Lorsque les espoirs de dérégulation immédiate et totale se sont heurtés à la réalité du calendrier législatif américain, une prise de bénéfices massive a eu lieu. C’est classique.
Mais confondre correction saine après euphorie narrative et effondrement du trumpisme, c’est un raccourci intellectuel un peu gros.
Et maintenant ? Le Bitcoin va-t-il continuer à dépendre de Trump ?
À court terme, oui, en partie. Tant que la réserve stratégique reste sur la table, chaque tweet ou déclaration du président fera bouger le marché.
Mais à moyen-long terme, les fondamentaux reprennent le dessus :
- Adoption institutionnelle record (BlackRock, Fidelity, États souverains).
- Halving 2024 qui réduit l’offre neuve de 50 % tous les quatre ans.
- Tokenisation des actifs réels (immobilier, obligations) qui explose.
- Intégration croissante dans les systèmes de paiement (Strike, Lightning).
Bitcoin n’a plus besoin d’un seul homme, même s’il s’appelle Donald Trump, pour exister. Il a survécu à l’interdiction chinoise, aux crashs de 2018 et 2022, à la faillite de FTX. Il survivra à une correction de 25 % en 2025.
Conclusion : Krugman 1 – 0 Bitcoin ? Pas si vite
Paul Krugman a raison sur un point : une partie du prix actuel intègre une prime Trump. Cette prime existe, elle est mesurable, et elle peut disparaître temporairement.

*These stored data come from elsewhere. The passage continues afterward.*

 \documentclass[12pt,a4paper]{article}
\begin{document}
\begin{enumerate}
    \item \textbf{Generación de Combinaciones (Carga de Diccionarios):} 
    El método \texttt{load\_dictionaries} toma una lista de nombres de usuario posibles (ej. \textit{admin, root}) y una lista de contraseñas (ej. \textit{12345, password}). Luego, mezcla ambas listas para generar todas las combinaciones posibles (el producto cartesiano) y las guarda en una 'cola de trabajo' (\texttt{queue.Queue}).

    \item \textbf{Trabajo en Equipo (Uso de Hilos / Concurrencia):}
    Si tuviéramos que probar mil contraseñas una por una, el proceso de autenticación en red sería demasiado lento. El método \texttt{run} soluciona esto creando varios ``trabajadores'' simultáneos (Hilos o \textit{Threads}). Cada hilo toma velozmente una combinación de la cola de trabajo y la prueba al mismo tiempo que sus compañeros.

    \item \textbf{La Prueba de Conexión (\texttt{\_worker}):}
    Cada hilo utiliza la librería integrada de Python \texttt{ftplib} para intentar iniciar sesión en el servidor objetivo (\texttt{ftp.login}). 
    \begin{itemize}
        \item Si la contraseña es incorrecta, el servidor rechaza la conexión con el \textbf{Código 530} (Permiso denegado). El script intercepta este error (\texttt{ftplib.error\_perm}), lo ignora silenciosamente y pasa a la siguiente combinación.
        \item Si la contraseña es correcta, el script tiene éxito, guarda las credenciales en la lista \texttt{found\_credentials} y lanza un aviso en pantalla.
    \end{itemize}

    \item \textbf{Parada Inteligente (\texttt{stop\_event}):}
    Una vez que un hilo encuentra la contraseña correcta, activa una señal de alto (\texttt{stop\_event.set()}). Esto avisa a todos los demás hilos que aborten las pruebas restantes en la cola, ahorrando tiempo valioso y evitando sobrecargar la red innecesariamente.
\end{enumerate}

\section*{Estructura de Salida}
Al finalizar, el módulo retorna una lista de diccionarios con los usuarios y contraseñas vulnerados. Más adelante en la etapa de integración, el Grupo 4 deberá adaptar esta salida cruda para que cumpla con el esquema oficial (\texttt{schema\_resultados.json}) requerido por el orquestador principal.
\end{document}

Mais affirmer que Bitcoin n’est rien d’autre qu’un pari sur le pouvoir personnel de Donald Trump est une caricature. C’est oublier dix-sept ans d’histoire, des millions d’utilisateurs à travers le monde, et une technologie qui continue de mûrir.
Le jour où le Bitcoin remontera à 100 000 $ – et il y reviendra, l’histoire le montre – Paul Krugman trouvera sans doute une autre explication. Peut-être que ce sera la faute d’Elon Musk cette fois-ci.
En attendant, le débat est lancé. Et quelque part, c’est plutôt sain : plus on parle de Bitcoin, même pour le critiquer, plus il s’impose dans le paysage.
Parce qu’au final, comme le disait déjà Hal Finney en 2009 : « Every day that Bitcoin survives makes it stronger. »
Et ça, aucun Nobel d’économie ne pourra le contredire éternellement.